- San Luis Location in Honduras
- Coordinates: 15°05′N 88°23′W﻿ / ﻿15.083°N 88.383°W
- Country: Honduras
- Department: Santa Bárbara
- Villages: 32

Area
- • Total: 381.3 km^{2} (147.2 sq mi)

Population (2013)
- • Total: 24,606
- • Density: 64.53/km^{2} (167.1/sq mi)
- Time zone: UTC-6 (Central America)

= San Luis, Santa Bárbara =

San Luis is a municipality in the department of Santa Bárbara, Honduras. It covers an area of 381.3 km2 and had a population of 24,606 inhabitants according to the 2013 national census. The economy is dependent primarily dependent on agriculture especially coffee, and livestock rearing.

== History ==
In the 1887 census, San Luis was listed as part of San Jose de Colinas, and later it was listed under the District of Hills.

== Geography ==
San Luis is located in the department of Santa Bárbara in Honduras. It borders the municipalities of San Marcos and Macuelizo to the north, Atima and Nuevo Celilac to the south, San José de Colinas and Trinidad to the east, and Macuelizo, Protección and Naranjito to the west. The municipality covers an area of 381.3 km2 and has an average elevation of 1036 m above sea level.

== Administrative divisions ==
The municipality comprises 17 aldeas (villages) and their associated caseríos (hamlets).

Aldeas (villages) of San Luis
| Aldea | Population | Men | Women |
|---|---|---|---|
| San Luis (municipal seat) | 6,929 | 3,442 | 3,487 |
| Calpules | 964 | 515 | 449 |
| El Sauce | 733 | 366 | 367 |
| El Regadío | 629 | 337 | 292 |
| Las Flores | 1,102 | 581 | 521 |
| Las Rosas | 614 | 352 | 262 |
| La Unión o El Playón | 1,197 | 613 | 584 |
| Nisperales | 522 | 278 | 244 |
| Palma Real | 910 | 476 | 434 |
| San Francisco | 1,868 | 968 | 900 |
| San Isidro | 4,040 | 2,186 | 1,854 |
| San Juan | 1,592 | 884 | 708 |
| San Miguel Cuabanales | 692 | 343 | 349 |
| Santa Elena | 283 | 154 | 129 |
| Tejutales | 1,037 | 588 | 449 |
| Tatoca o El Barro | 887 | 474 | 413 |
| Villa Luz | 607 | 327 | 280 |
| Total | 24,606 | 12,885 | 11,721 |

== Demographics ==
At the time of the 2013 census, San Luis had a total population of 24,606 inhabitants, of which 12,885 (52.4%) were male and 11,721 (47.6%) were female. Of the total population, 5,857 (23.8%) were classified as urban and 18,749 (76.2%) lived in the rural areas. Of the population, 0.34% were classified as Indigenous and rest as non-indigenous.

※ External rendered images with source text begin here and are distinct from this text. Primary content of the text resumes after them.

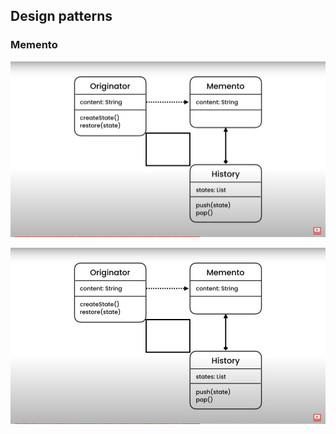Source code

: ## Design patterns

### Memento
![memento-uml-1](uml.jpg)

![memento-uml-1](./uml.jpg)

<!-- ![memento-uml-2](./src/memento/uml-2.jpg)

### State
![state-uml-1](./src/state/uml-1.png)

![state-uml-2](./src/state/uml-2.jpg)

### Observer
![observer-uml-1](./src/observer/uml-1.png)

![observer-uml-2](./src/observer/uml-2.png)

![observer-uml-3](./src/observer/uml-3.png)

![observer-uml-4](./src/observer/uml-4.png) -->

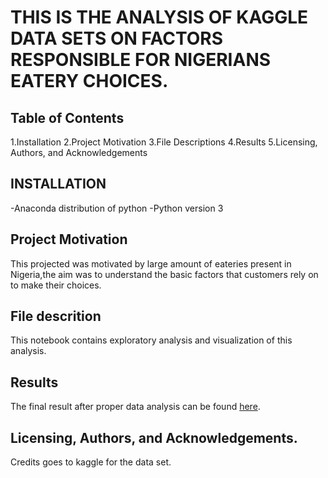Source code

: # THIS IS THE ANALYSIS OF KAGGLE DATA SETS ON FACTORS RESPONSIBLE FOR NIGERIANS EATERY CHOICES.

## Table of Contents
1.Installation
2.Project Motivation
3.File Descriptions
4.Results
5.Licensing, Authors, and Acknowledgements

## INSTALLATION
-Anaconda distribution of python
-Python version 3

## Project Motivation
This projected was motivated by large amount of eateries present in Nigeria,the aim was to understand the basic factors that customers rely on to make their choices.

## File descrition
This notebook contains exploratory analysis and visualization of this analysis.

## Results
The final result after proper data analysis can be found [here](https://medium.com/@marvischukz/have-you-been-curious-on-how-nigerians-make-eatery-choices-37d9cd1aef69).

## Licensing, Authors, and Acknowledgements.
Credits goes to kaggle for the data set.
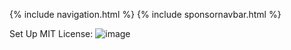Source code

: {% include navigation.html %}
{% include sponsornavbar.html %}

Set Up MIT License:
![image](https://user-images.githubusercontent.com/89219486/159780557-bbdc4de6-afcd-435a-8a89-f80fc60ccc6b.png)
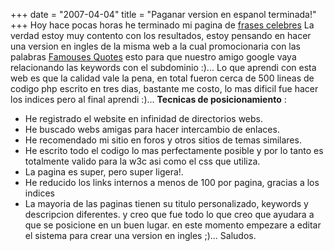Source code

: +++
date = "2007-04-04"
title = "Paganar version en espanol terminada!"
+++
Hoy hace pocas horas he terminado mi pagina de [frases celebres](http://www.paganar.com "Frases Celebres Quotes Famouses") La verdad estoy muy contento con los resultados, estoy pensando en hacer una version en ingles de la misma web a la cual promocionaria con las palabras [Famouses Quotes](http://english.paganar.com/ "quotes Quotes Famouses Famous") esto para que nuestro amigo google vaya relacionando las keywords con el subdominio :)... Lo que aprendi con esta web es que la calidad vale la pena, en total fueron cerca de 500 lineas de codigo php escrito en tres dias, bastante me costo, lo mas dificil fue hacer los indices pero al final aprendi :)... **Tecnicas de posicionamiento** :

- He registrado el website en infinidad de directorios webs.
- He buscado webs amigas para hacer intercambio de enlaces.
- He recomendado mi sitio en foros y otros sitios de temas similares.
- He escrito todo el codigo lo mas perfectamente posible y por lo tanto es totalmente valido para la w3c asi como el css que utiliza.
- La pagina es super, pero super ligera!.
- He reducido los links internos a menos de 100 por pagina, gracias a los indices
- La mayoria de las paginas tienen su titulo personalizado, keywords y descripcion diferentes.
y creo que fue todo lo que creo que ayudara a que se posicione en un buen lugar. en este momento empezare a editar el sistema para crear una version en ingles ;)... Saludos.
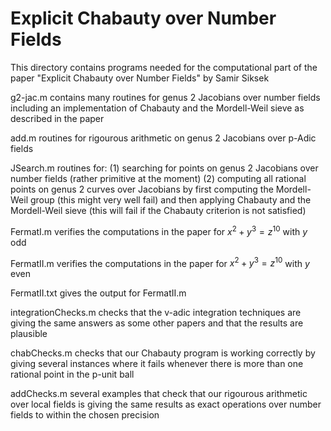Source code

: # Explicit Chabauty over Number Fields

This directory contains programs needed for the computational part
of the paper
"Explicit Chabauty over Number Fields" by  Samir Siksek

g2-jac.m   contains many routines for genus 2 Jacobians over number fields
	   including an implementation of Chabauty and the Mordell-Weil sieve
	   as described in the paper

add.m     routines for rigourous arithmetic on genus 2 Jacobians over p-Adic fields

JSearch.m  routines for: 
		(1) searching for points on genus 2 Jacobians over number fields 
		(rather primitive at the moment)
		(2) computing all rational points on genus 2 curves over Jacobians
		by first computing the Mordell-Weil group (this might very well fail)
		and then applying Chabauty and the Mordell-Weil sieve (this will
		fail if the Chabauty criterion is not satisfied)

FermatI.m  verifies the computations in the paper for $x^2+y^3=z^{10}$
	   with $y$ odd

FermatII.m verifies the computations in the paper for $x^2+y^3=z^{10}$
	   with $y$ even

FermatII.txt gives the output for FermatII.m 

integrationChecks.m  checks that the v-adic integration techniques are giving
		     the same answers as some other papers and that the results are plausible

chabChecks.m        checks that our Chabauty program is working correctly
		    by giving several instances where it fails whenever
		    there is more than one rational point in the p-unit ball

addChecks.m         several examples that check that our rigourous arithmetic
                    over local fields is giving the same results as exact operations
                    over number fields to within the chosen precision
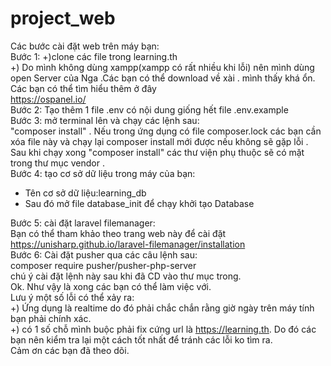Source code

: # project_web
Các bước cài đặt web trên máy bạn:<br>
Bước 1: +)clone các file trong learning.th<br>
	+) Do mình không dùng xampp(xampp có rất nhiều khi lỗi) nên mình dùng open Server của Nga .Các bạn có thể download về xài . mình thấy khá ổn. Các bạn có thể tìm hiểu thêm ở đây<br>
https://ospanel.io/<br>
Bước 2: Tạo thêm 1 file .env có nội dung giống hết file .env.example<br>
Bước 3: mở terminal lên và chạy các lệnh sau:<br>
	"composer install" . Nếu trong ứng dụng có file composer.lock các bạn cần xóa file này và chạy lại composer install mới được nếu không sẽ gặp lỗi .<br>
Sau khi chạy xong "composer install" các thư viện phụ thuộc sẽ có mặt trong thư mục vendor .<br>
Bước 4: tạo cơ sở dữ liệu trong máy của bạn:<br>
-	Tên cơ sở dữ liệu:learning_db<br>
-	Sau đó mở file database_init để chạy khởi tạo Database<br>


Bước 5: cài đặt laravel filemanager: <br>
Bạn có thể tham khảo theo trang web này để cài đặt
https://unisharp.github.io/laravel-filemanager/installation<br>
Bước 6: Cài đặt pusher qua các câu lệnh sau:<br>
composer require pusher/pusher-php-server<br>
chú ý cài đặt lệnh này sau khi đã CD vào thư mục trong.<br>
Ok. Như vậy là xong các bạn có thể làm việc với.<br>
Lưu ý một số lỗi có thể xảy ra:<br>
	+) Ứng dụng là realtime do đó phải chắc chắn rằng giờ ngày trên máy tính bạn phải chính xác.<br>
	+) có 1 số chỗ mình buộc phải fix cứng url là https://learning.th. Do đó các bạn nên kiểm tra lại một cách tốt nhất để tránh các lỗi ko tìm ra. <br>
Cảm ơn các bạn đã theo dõi.<br>

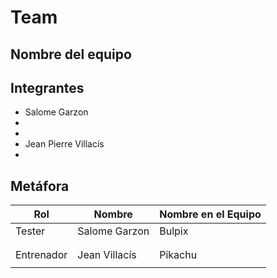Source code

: # Team
## Nombre del equipo

## Integrantes
- Salome Garzon
-
-
- Jean Pierre Villacís
-
## Metáfora
| Rol              | Nombre      | Nombre en el Equipo |
|------------------|-------------|---------------------|
|     Tester  |   Salome Garzon  |  Bulpix    |
|       |     |      |
|       |     |      |
| Entrenador       | Jean Villacís    |  Pikachu    |
|       |     |      |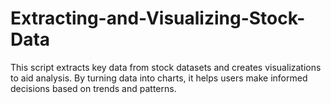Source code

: # Extracting-and-Visualizing-Stock-Data
This script extracts key data from stock datasets and creates visualizations to aid analysis. By turning data into charts, it helps users make informed decisions based on trends and patterns.
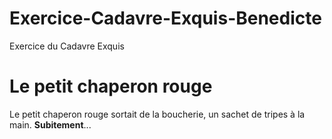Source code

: # Exercice-Cadavre-Exquis-Benedicte
Exercice du Cadavre Exquis

Le petit chaperon rouge
=======================
Le petit chaperon rouge sortait de la boucherie, un sachet de tripes à la main. **Subitement**...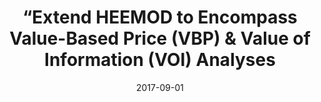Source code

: ---
title: "“Extend HEEMOD to Encompass Value-Based Price (VBP) & Value of Information (VOI) Analyses"
collection: funding
permalink: /funding/2017-heemod-vbp-voi
venue: " Policy Analysis, Inc."
excerpt: ""
date: 2017-09-01
Number: ""
---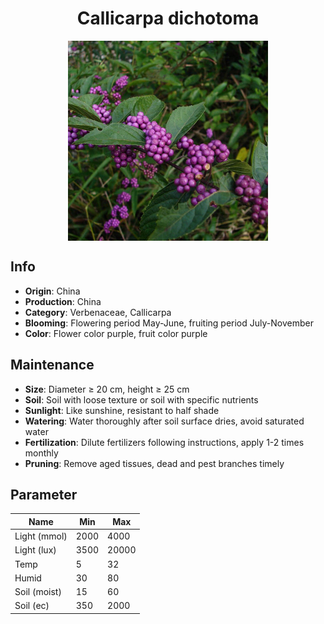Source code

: <h1 align='center'>Callicarpa dichotoma</h1>
<p align="center">
    <img 
        align='center'
        width='320'
        src="../images/callicarpa dichotoma.png" 
        alt='Callicarpa dichotoma' />
</p>

## Info

 - **Origin**: China
 - **Production**: China
 - **Category**: Verbenaceae, Callicarpa
 - **Blooming**: Flowering period May-June, fruiting period July-November
 - **Color**: Flower color purple, fruit color purple

## Maintenance

 - **Size**: Diameter ≥ 20 cm, height ≥ 25 cm
 - **Soil**: Soil with loose texture or soil with specific nutrients
 - **Sunlight**: Like sunshine, resistant to half shade
 - **Watering**: Water thoroughly after soil surface dries, avoid saturated water
 - **Fertilization**: Dilute fertilizers following instructions, apply 1-2 times monthly
 - **Pruning**: Remove aged tissues, dead and pest branches timely

## Parameter

| Name         | Min  | Max   |
|--------------|------|-------|
| Light (mmol) | 2000 | 4000  |
| Light (lux)  | 3500 | 20000 |
| Temp         | 5    | 32    |
| Humid        | 30   | 80    |
| Soil (moist) | 15   | 60    |
| Soil (ec)    | 350  | 2000  |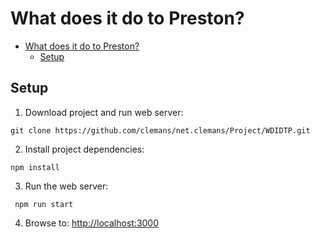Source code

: # What does it do to Preston?

- [What does it do to Preston?](#what-does-it-do-to-preston)
  - [Setup](#setup)

## Setup

1. Download project and run web server:

  `git clone https://github.com/clemans/net.clemans/Project/WDIDTP.git`

2. Install project dependencies:

 `npm install`

3.  Run the web server:
  
 ` npm run start`

4. Browse to: <http://localhost:3000>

By broad age group, 37.4% of the population were aged 0–14, 56.8% were aged 15–64, and 5.7% were aged 65 and over. The median age was 20.1 years and the mean age was 25.6 years. Among the population aged 15 and over (15,394 persons), the illiteracy rate was recorded as 29.2%, higher than the departmental average of 22.2%. The municipality had 5,732 occupied private dwellings, with an average household size of 4.2 persons.

== Economy ==
The economy is dependent primarily dependent on agriculture especially coffee, and livestock rearing. Other agricultural produce from the region include beans, maize, and fruits such as bananas.